Flanagan was reluctant to comment of the cause of the fatal fracas, but several students spoke to reporters in the quad outside Chapin Hall.

"I was a couple of tables away when the melee started," Junior Rebecca Lasseter said, her voice still shaky twenty minutes after the incident. "There was a group of students sitting together, and suddenly I realized they were yelling at each other. One of them, a big guy with a Sigma Chi jacket on, stood up and yelled 'it's POP, you little shit!' and threw a glass at a smaller student. Within about ten seconds, ten or fifteen people were throwing punches, trays, and glasses at each other. Me and my girlfriends got under the table and hid," Lasseter said.

"I was right there," Jennifer Pasely added. "I was at the table where it started. One of the guys who was killed was my friend," she added. "He and I were talking about how we were trying to cut back on soda...soft drinks, you know. Well, this big brute who was sitting across from us for some reason, he interrupted us and rudely told us not to call pop 'soda'. Next think I know, he's attacking my friend." Pasely went on, "a whole battle broke out. Pop supporters attacked us, and the soda people were heavily outnumbered." When asked if she participated in the fight, Jennifer declined to comment, saying "...not until I talk to my daddy's lawyer."

"I saw two big frat boys stomping on another kid, chanting 'pop, pop, pop!'" Jacob "Smokey" McGhee remembered. "I didn't know what they were yelling about. Then some dude I know from Chemlab--he's from California, I think--he screams 'it's soda' and leaps off a table. I didn't know the dude knew Kung Fu, but he beat those to frat boys' asses. I think he might have killed one of 'em, and he would have waxed 'em both, but some other dude hit him over the head with a chair just then." Jacob also remembered seeing a cafeteria worker struck in the eye with a knife and another student impaled on the cereal dispensers. "I just got out of there, dude," he said. "I'm not into violence like that. That was fucked up."
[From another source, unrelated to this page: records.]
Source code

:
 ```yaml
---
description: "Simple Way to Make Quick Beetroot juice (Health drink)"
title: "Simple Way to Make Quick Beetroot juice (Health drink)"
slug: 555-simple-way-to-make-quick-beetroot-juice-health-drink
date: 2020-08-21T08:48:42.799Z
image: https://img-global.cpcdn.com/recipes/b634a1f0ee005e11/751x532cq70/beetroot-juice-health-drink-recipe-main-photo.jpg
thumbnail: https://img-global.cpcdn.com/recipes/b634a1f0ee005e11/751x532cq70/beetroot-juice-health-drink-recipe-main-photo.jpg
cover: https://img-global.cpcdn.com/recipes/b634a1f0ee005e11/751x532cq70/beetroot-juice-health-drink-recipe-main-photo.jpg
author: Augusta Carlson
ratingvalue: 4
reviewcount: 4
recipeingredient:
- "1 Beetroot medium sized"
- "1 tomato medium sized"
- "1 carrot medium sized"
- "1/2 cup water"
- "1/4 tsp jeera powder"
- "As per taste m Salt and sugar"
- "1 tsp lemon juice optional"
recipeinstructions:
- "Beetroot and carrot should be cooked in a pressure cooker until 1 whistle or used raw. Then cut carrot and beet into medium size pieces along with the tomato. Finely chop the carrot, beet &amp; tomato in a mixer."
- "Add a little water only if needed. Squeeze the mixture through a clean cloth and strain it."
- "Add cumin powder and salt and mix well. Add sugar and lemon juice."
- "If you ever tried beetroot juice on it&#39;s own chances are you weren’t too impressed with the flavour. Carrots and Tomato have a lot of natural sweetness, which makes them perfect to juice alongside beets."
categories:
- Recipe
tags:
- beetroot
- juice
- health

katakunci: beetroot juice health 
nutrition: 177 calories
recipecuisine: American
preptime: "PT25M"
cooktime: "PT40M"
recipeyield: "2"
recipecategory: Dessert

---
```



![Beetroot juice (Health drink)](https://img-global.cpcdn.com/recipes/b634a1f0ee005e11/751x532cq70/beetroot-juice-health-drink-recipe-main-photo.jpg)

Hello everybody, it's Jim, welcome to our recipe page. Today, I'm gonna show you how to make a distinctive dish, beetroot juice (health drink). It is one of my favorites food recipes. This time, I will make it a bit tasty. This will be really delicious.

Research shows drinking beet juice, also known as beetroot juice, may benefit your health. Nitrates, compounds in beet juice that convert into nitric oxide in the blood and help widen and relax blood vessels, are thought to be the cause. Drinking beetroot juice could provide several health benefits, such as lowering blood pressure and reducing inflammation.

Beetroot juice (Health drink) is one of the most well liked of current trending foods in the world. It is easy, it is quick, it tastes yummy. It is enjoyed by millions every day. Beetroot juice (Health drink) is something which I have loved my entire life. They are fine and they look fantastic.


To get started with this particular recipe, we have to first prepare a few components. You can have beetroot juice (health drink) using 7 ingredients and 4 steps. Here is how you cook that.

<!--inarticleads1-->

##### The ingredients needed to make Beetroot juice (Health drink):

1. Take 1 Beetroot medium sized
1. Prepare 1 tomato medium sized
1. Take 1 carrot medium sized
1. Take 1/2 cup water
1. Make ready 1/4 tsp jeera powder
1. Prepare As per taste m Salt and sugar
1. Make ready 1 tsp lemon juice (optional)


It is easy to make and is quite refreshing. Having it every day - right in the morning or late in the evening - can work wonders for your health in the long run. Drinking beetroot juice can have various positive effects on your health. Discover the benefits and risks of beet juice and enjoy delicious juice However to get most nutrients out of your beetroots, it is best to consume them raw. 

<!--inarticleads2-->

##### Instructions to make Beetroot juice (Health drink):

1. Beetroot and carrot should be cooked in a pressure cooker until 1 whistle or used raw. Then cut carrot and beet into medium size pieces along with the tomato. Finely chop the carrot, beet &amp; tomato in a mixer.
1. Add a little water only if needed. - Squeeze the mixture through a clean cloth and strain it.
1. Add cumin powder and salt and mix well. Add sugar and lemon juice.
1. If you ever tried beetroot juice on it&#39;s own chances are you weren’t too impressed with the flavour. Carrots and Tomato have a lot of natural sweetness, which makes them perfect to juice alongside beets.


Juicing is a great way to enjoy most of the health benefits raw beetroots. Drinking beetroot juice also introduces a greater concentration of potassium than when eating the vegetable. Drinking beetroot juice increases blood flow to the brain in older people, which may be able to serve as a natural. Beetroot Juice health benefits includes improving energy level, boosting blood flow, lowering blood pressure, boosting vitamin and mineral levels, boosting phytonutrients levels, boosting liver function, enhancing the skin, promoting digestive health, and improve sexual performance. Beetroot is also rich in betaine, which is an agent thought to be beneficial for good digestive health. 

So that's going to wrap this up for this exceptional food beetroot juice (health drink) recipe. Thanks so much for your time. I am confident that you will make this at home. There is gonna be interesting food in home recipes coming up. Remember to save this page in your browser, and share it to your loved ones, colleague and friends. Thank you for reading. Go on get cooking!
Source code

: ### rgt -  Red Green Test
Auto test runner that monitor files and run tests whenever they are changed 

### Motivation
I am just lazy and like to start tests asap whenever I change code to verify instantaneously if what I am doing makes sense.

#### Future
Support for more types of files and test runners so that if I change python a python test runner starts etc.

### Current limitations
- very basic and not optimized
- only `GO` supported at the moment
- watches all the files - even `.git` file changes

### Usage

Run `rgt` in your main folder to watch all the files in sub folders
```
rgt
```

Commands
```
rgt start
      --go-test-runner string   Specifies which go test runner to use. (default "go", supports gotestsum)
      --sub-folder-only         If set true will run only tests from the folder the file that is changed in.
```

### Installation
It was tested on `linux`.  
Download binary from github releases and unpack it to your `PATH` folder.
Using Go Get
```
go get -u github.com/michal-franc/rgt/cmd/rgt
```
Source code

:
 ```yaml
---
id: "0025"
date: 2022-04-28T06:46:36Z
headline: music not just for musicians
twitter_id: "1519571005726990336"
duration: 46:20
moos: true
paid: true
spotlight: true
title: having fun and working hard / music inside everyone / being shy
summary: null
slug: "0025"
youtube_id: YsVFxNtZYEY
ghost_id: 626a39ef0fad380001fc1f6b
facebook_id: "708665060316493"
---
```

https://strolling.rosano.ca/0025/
"It seem there was a beverage-related altercation," Flanagan confirmed, but he declined to give further details. "We're investigating the incident at this time, and we will hold all students responsible for their actions." After pausing to think for a moment, the Dean added, "except for any Sigma Chi members, of course. Being the football fraternity, they are immune to disciplinary action by the school. We may be a piddly division three school, but we still coddle our athletes like a real university!"

"It's all just sad," Sophomore Todd Marks commented. "I mean, I'm from Missouri, and we're a border state, really. I've got friends in St. Louis who say 'soda' and ones in Kansas City who say 'pop'." When asked which he used, Marks responded, "I usually say 'soft drinks' so as not to offend anyone. I grew up with 'soda', though." He added, "my girlfriend is from Nebraska, and she's a 'popper', so I can go either way. It's nothing to kill over, that's for sure."

Marks' roommate, Scott Hobbes, added "Everybody here thinks I'm weird. I'm from Mississippi, and we just call it all 'coke'. I thought by coming North I'd get away from such intolerance, but I guess it's everywhere. People make fun of me, cause I say 'ya'll', too." Hobbes agreed with Marks that the whole incident was "sad".